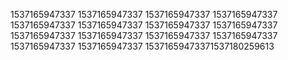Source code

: 1537165947337
1537165947337
1537165947337
1537165947337
1537165947337
1537165947337
1537165947337
1537165947337
1537165947337
1537165947337
1537165947337
1537165947337
1537165947337
1537165947337
15371659473371537180259613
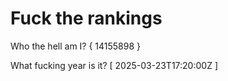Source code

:# Fuck the rankings

Who the hell am I?
{ 14155898 }

What fucking year is it?
[ 2025-03-23T17:20:00Z ]

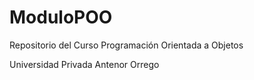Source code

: # ModuloPOO
Repositorio del Curso Programación Orientada a Objetos

Universidad Privada Antenor Orrego
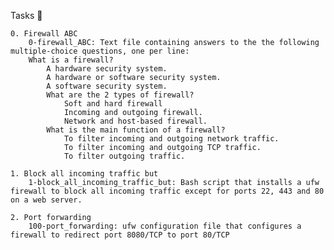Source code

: Tasks 📃

    0. Firewall ABC
        0-firewall_ABC: Text file containing answers to the the following multiple-choice questions, one per line:
        What is a firewall?
            A hardware security system.
            A hardware or software security system.
            A software security system.
            What are the 2 types of firewall?
                Soft and hard firewall
                Incoming and outgoing firewall.
                Network and host-based firewall.
            What is the main function of a firewall?
                To filter incoming and outgoing network traffic.
                To filter incoming and outgoing TCP traffic.
                To filter outgoing traffic.

    1. Block all incoming traffic but
        1-block_all_incoming_traffic_but: Bash script that installs a ufw firewall to block all incoming traffic except for ports 22, 443 and 80 on a web server.

    2. Port forwarding
        100-port_forwarding: ufw configuration file that configures a firewall to redirect port 8080/TCP to port 80/TCP
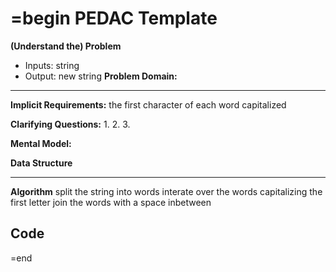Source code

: =begin
PEDAC Template
==================================================================================================================================================================================================================================================================================================================================================================================================================

**(Understand the) Problem**

-  Inputs: string
-  Output: new string 
**Problem Domain:**
---

**Implicit Requirements:**
the first character of each word capitalized


**Clarifying Questions:**
1. 
2.
3.

**Mental Model:**


**Data Structure**

---
**Algorithm**
split the string into words 
interate over the words capitalizing the first letter
join the words with a space inbetween



Code
----
=end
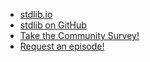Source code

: - [stdlib.io](https://stdlib.io)
- [stdlib on GitHub](https://github.com/stdlib-js/stdlib)
- [Take the Community Survey!](https://stdlib.io/survey)
- [Request an episode!](https://jsparty.fm/request)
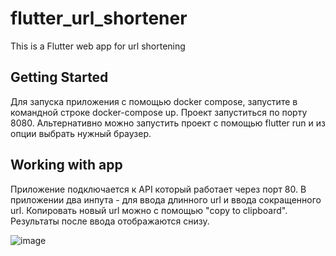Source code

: # flutter_url_shortener

This is a Flutter web app for url shortening

## Getting Started

Для запуска приложения с помощью docker compose, запустите в командной строке docker-compose up. Проект запуститься по порту 8080. 
Альтернативно можно запустить проект с помощью flutter run и из опции выбрать нужный браузер.

## Working with app

Приложение подключается к API который работает через порт 80. 
В приложении два инпута - для ввода длинного url и ввода сокращенного url. 
Копировать новый url можно с помощью "copy to clipboard". Результаты после ввода отображаются снизу.


![image](https://github.com/MADIBARCA/shortyurl_flutter/assets/45726484/60ff5bba-211b-4d88-9bc4-f1e964476ea1)




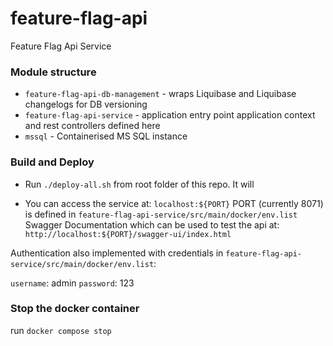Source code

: # feature-flag-api
Feature Flag Api Service

### Module structure
- `feature-flag-api-db-management` - wraps Liquibase and Liquibase changelogs for DB versioning
- `feature-flag-api-service` - application entry point application context and rest controllers defined here
- `mssql` - Containerised MS SQL instance


### Build and Deploy

- Run `./deploy-all.sh` from root folder of this repo. It will 

- You can access the service at:
`localhost:${PORT}` PORT (currently 8071) is defined in `feature-flag-api-service/src/main/docker/env.list`
Swagger Documentation which can be used to test the api at:
`http://localhost:${PORT}/swagger-ui/index.html`

Authentication also implemented with credentials in `feature-flag-api-service/src/main/docker/env.list`:

`username`: admin
`password`: 123

### Stop the docker container 

run `docker compose stop`
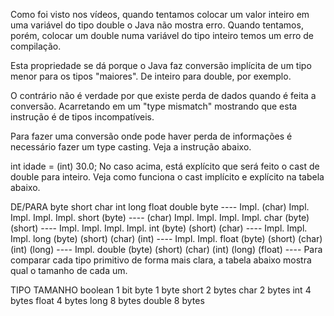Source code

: Como foi visto nos vídeos, quando tentamos colocar um valor inteiro em uma variável do tipo double o Java não mostra erro. Quando tentamos, porém, colocar um double numa variável do tipo inteiro temos um erro de compilação.

Esta propriedade se dá porque o Java faz conversão implícita de um tipo menor para os tipos "maiores". De inteiro para double, por exemplo.

O contrário não é verdade por que existe perda de dados quando é feita a conversão. Acarretando em um "type mismatch" mostrando que esta instrução é de tipos incompatíveis.

Para fazer uma conversão onde pode haver perda de informações é necessário fazer um type casting. Veja a instrução abaixo.

int idade = (int) 30.0;
No caso acima, está explícito que será feito o cast de double para inteiro. Veja como funciona o cast implícito e explícito na tabela abaixo.

DE/PARA	byte	short	char	int	long	float	double
byte	----	Impl.	(char)	Impl.	Impl.	Impl.	Impl.
short	(byte)	----	(char)	Impl.	Impl.	Impl.	Impl.
char	(byte)	(short)	----	Impl.	Impl.	Impl.	Impl.
int	(byte)	(short)	(char)	----	Impl.	Impl.	Impl.
long	(byte)	(short)	(char)	(int)	----	Impl.	Impl.
float	(byte)	(short)	(char)	(int)	(long)	----	Impl.
double	(byte)	(short)	(char)	(int)	(long)	(float)	----
Para comparar cada tipo primitivo de forma mais clara, a tabela abaixo mostra qual o tamanho de cada um.

TIPO	TAMANHO
boolean	1 bit
byte	1 byte
short	2 bytes
char	2 bytes
int	4 bytes
float	4 bytes
long	8 bytes
double	8 bytes
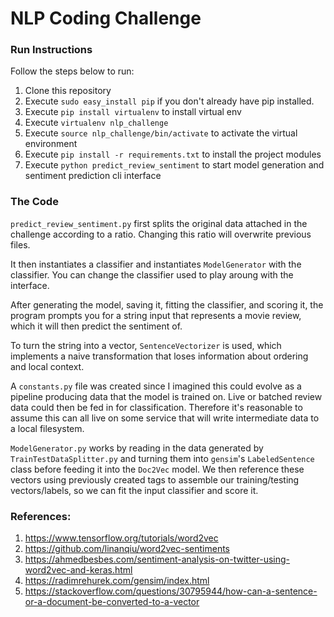 # NLP Coding Challenge

### Run Instructions

Follow the steps below to run:
1. Clone this repository
2. Execute `sudo easy_install pip` if you don't already have pip installed.
3. Execute `pip install virtualenv` to install virtual env
4. Execute `virtualenv nlp_challenge`
5. Execute `source nlp_challenge/bin/activate` to activate the virtual environment
6. Execute `pip install -r requirements.txt` to install the project modules
7. Execute `python predict_review_sentiment` to start model generation and sentiment prediction cli interface

### The Code

`predict_review_sentiment.py` first splits the original data attached in the challenge according to a ratio. Changing this ratio will overwrite previous files.

It then instantiates a classifier and instantiates `ModelGenerator` with the classifier. You can change the classifier used to play aroung with the interface.

After generating the model, saving it, fitting the classifier, and scoring it, the program prompts you for a string input that represents a movie review, which it will then predict the sentiment of.

To turn the string into a vector, `SentenceVectorizer` is used, which implements a naive transformation that loses information about ordering and local context.

A `constants.py` file was created since I imagined this could evolve as a pipeline producing data that the model is trained on. Live or batched review data could then be fed in for classification. Therefore it's reasonable to assume this can all live on some service that will write intermediate data to a local filesystem.

`ModelGenerator.py` works by reading in the data generated by `TrainTestDataSplitter.py` and turning them into `gensim`'s `LabeledSentence` class before feeding it into the `Doc2Vec` model. We then reference these vectors using previously created tags to assemble our training/testing vectors/labels, so we can fit the input classifier and score it.

### References:

1. https://www.tensorflow.org/tutorials/word2vec
2. https://github.com/linanqiu/word2vec-sentiments
3. https://ahmedbesbes.com/sentiment-analysis-on-twitter-using-word2vec-and-keras.html
4. https://radimrehurek.com/gensim/index.html
5. https://stackoverflow.com/questions/30795944/how-can-a-sentence-or-a-document-be-converted-to-a-vector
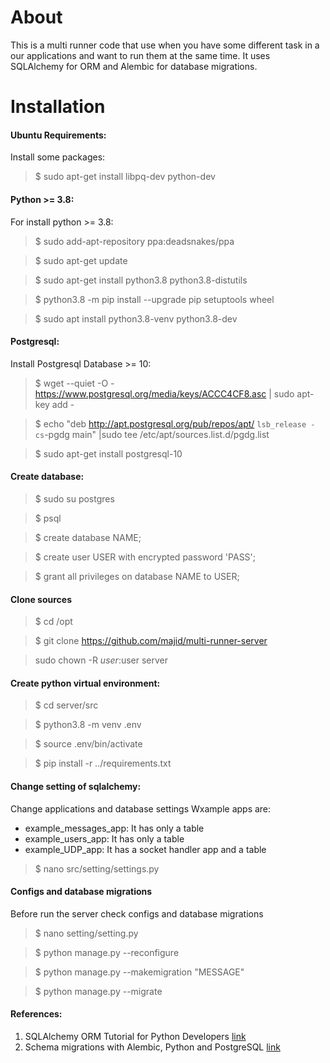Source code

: # About
This is a multi runner code that use when you have some different task in a our applications and want to run them at the same time. It uses SQLAlchemy for ORM and Alembic for database migrations.

# Installation

#### Ubuntu Requirements:
Install some packages:
> $ sudo apt-get install libpq-dev python-dev


#### Python >= 3.8:
For install python >= 3.8:
> $ sudo add-apt-repository ppa:deadsnakes/ppa

> $ sudo apt-get update

> $ sudo apt-get install python3.8 python3.8-distutils

> $ python3.8 -m pip install --upgrade pip setuptools wheel

> $ sudo apt install python3.8-venv python3.8-dev


#### Postgresql:
Install Postgresql Database >= 10:
> $ wget --quiet -O - https://www.postgresql.org/media/keys/ACCC4CF8.asc | sudo apt-key add -

> $ echo "deb http://apt.postgresql.org/pub/repos/apt/ `lsb_release -cs`-pgdg main" |sudo tee  /etc/apt/sources.list.d/pgdg.list

> $ sudo apt-get install postgresql-10


#### Create database:
> $ sudo su postgres

> $ psql

> $ create database NAME;

> $ create user USER with encrypted password 'PASS';

> $ grant all privileges on database NAME to USER;


#### Clone sources

> $ cd /opt

> $ git clone https://github.com/majid/multi-runner-server

> sudo chown -R $user:$user server


#### Create python virtual environment:
> $ cd server/src

> $ python3.8 -m venv .env

> $ source .env/bin/activate

> $ pip install -r ../requirements.txt


#### Change setting of sqlalchemy:
Change applications and database settings
Wxample apps are: 
- example_messages_app: It has only a table
- example_users_app: It has only a table
- example_UDP_app: It has a socket handler app and a table
> $ nano src/setting/settings.py


#### Configs and database migrations
Before run the server check configs and database migrations

> $ nano setting/setting.py

> $ python manage.py --reconfigure

> $ python manage.py --makemigration "MESSAGE"

> $ python manage.py --migrate


#### References:
1. SQLAlchemy ORM Tutorial for Python Developers [link](https://auth0.com/blog/sqlalchemy-orm-tutorial-for-python-developers/#SQLAlchemy-in-Practice "Link")
2. Schema migrations with Alembic, Python and PostgreSQL [link](https://www.compose.com/articles/schema-migrations-with-alembic-python-and-postgresql "Link")
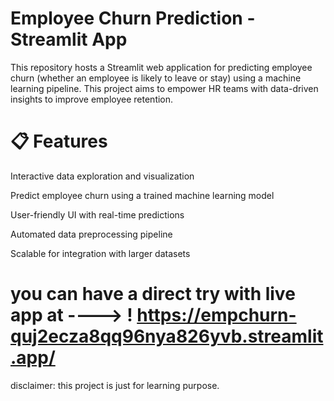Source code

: # Employee Churn Prediction - Streamlit App

This repository hosts a Streamlit web application for predicting employee churn (whether an employee is likely to leave or stay) using a machine learning pipeline. This project aims to empower HR teams with data-driven insights to improve employee retention.

# 📋 Features

Interactive data exploration and visualization

Predict employee churn using a trained machine learning model

User-friendly UI with real-time predictions

Automated data preprocessing pipeline

Scalable for integration with larger datasets

# you can have a direct try with live app at ----> ! https://empchurn-quj2ecza8qq96nya826yvb.streamlit.app/

disclaimer: this project is just for learning purpose.
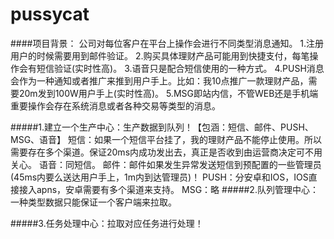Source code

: # pussycat

####项目背景：
	公司对每位客户在平台上操作会进行不同类型消息通知。
	1.注册用户的时候需要用到邮件验证。
	2.购买具体理财产品可能用到快捷支付，每笔操作会有短信验证(实时性高)。
	3.语音只是配合短信使用的一种方式。
	4.PUSH消息会作为一种通知或者推广来推到用户手上。比如：我10点推广一款理财产品，需要20m发到100W用户手上(实时性高)。
	5.MSG即站内信，不管WEB还是手机端重要操作会存在系统消息或者各种交易等类型的消息。


#####1.建立一个生产中心：生产数据到队列！【包涵：短信、邮件、PUSH、MSG、语音】
	短信：如果一个短信平台挂了，我的理财产品不能停止使用。所以需要存在多个渠道。保证20ms内成功发出去，真正是否收到由运营商决定可不用关心。
	语音：同短信。
	邮件：邮件如果发生异常发送短信到预配置的一些管理员(45ms内要么送达用户手上，1m内到达管理员)！
	PUSH：分安卓和IOS，IOS直接接入apns，安卓需要有多个渠道来支持。
	MSG：略
#####2.队列管理中心：一种类型数据只能保证一个客户端来拉取。
	
	
	

#####3.任务处理中心：拉取对应任务进行处理！
	
	
	
	
	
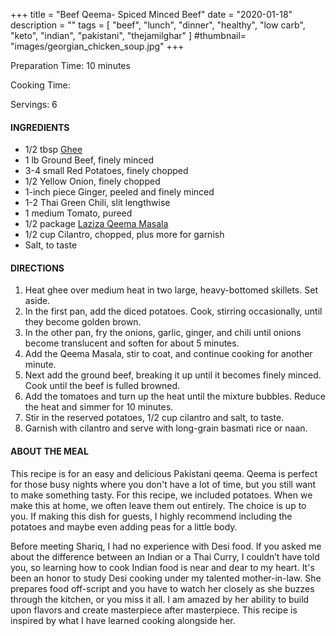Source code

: +++
title = "Beef Qeema- Spiced Minced Beef"
date = "2020-01-18"
description = ""
tags = [
    "beef",
    "lunch",
    "dinner",
    "healthy",
    "low carb", 
    "keto", 
    "indian",
    "pakistani",
    "thejamilghar"
]
#thumbnail= "images/georgian_chicken_soup.jpg"
+++

Preparation Time: 10 minutes 

Cooking Time: 

Servings: 6 <!--more-->

#### INGREDIENTS 

* 1/2 tbsp [Ghee](https://amzn.to/2ZkJkrW) 
* 1 lb Ground Beef, finely minced 
* 3-4 small Red Potatoes, finely chopped 
* 1/2 Yellow Onion, finely chopped 
* 1-inch piece Ginger, peeled and finely minced
* 1-2 Thai Green Chili, slit lengthwise 
* 1 medium Tomato, pureed 
* 1/2 package [Laziza Qeema Masala](https://amzn.to/3b4Y4B0)
* 1/2 cup Cilantro, chopped, plus more for garnish 
* Salt, to taste 

#### DIRECTIONS 

1. Heat ghee over medium heat in two large, heavy-bottomed skillets. Set aside. 
2. In the first pan, add the diced potatoes. Cook, stirring occasionally, until they become golden brown. 
3. In the other pan, fry the onions, garlic, ginger, and chili until onions become translucent and soften for about 5 minutes. 
4. Add the Qeema Masala, stir to coat, and continue cooking for another minute.
5. Next add the ground beef, breaking it up until it becomes finely minced. Cook until the beef is fulled browned. 
6. Add the tomatoes and turn up the heat until the mixture bubbles. Reduce the heat and simmer for 10 minutes. 
7. Stir in the reserved potatoes, 1/2 cup cilantro and salt, to taste. 
8. Garnish with cilantro and serve with long-grain basmati rice or naan. 

#### ABOUT THE MEAL 

This recipe is for an easy and delicious Pakistani qeema. Qeema is perfect for those busy nights where you don't have a lot of time, but you still want to make something tasty. For this recipe, we included potatoes. When we make this at home, we often leave them out entirely. The choice is up to you. If making this dish for guests, I highly recommend including the potatoes and maybe even adding peas for a little body. 

Before meeting Shariq, I had no experience with Desi food. If you asked me about the difference between an Indian or a Thai Curry, I couldn’t have told you, so learning how to cook Indian food is near and dear to my heart. It's been an honor to study Desi cooking under my talented mother-in-law. She prepares food off-script and you have to watch her closely as she buzzes through the kitchen, or you miss it all. I am amazed by her ability to build upon flavors and create masterpiece after masterpiece. This recipe is inspired by what I have learned cooking alongside her.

◆ ACTIVITY
Return, with no change at all, every line in the entries above from the line containing "install python3.8 python3.8-distutils" through the line containing "wget --quiet -O".

◆ RESPONSE BELOW
> $ sudo apt-get install python3.8 python3.8-distutils

> $ python3.8 -m pip install --upgrade pip setuptools wheel

> $ sudo apt install python3.8-venv python3.8-dev


#### Postgresql:
Install Postgresql Database >= 10:
> $ wget --quiet -O - https://www.postgresql.org/media/keys/ACCC4CF8.asc | sudo apt-key add -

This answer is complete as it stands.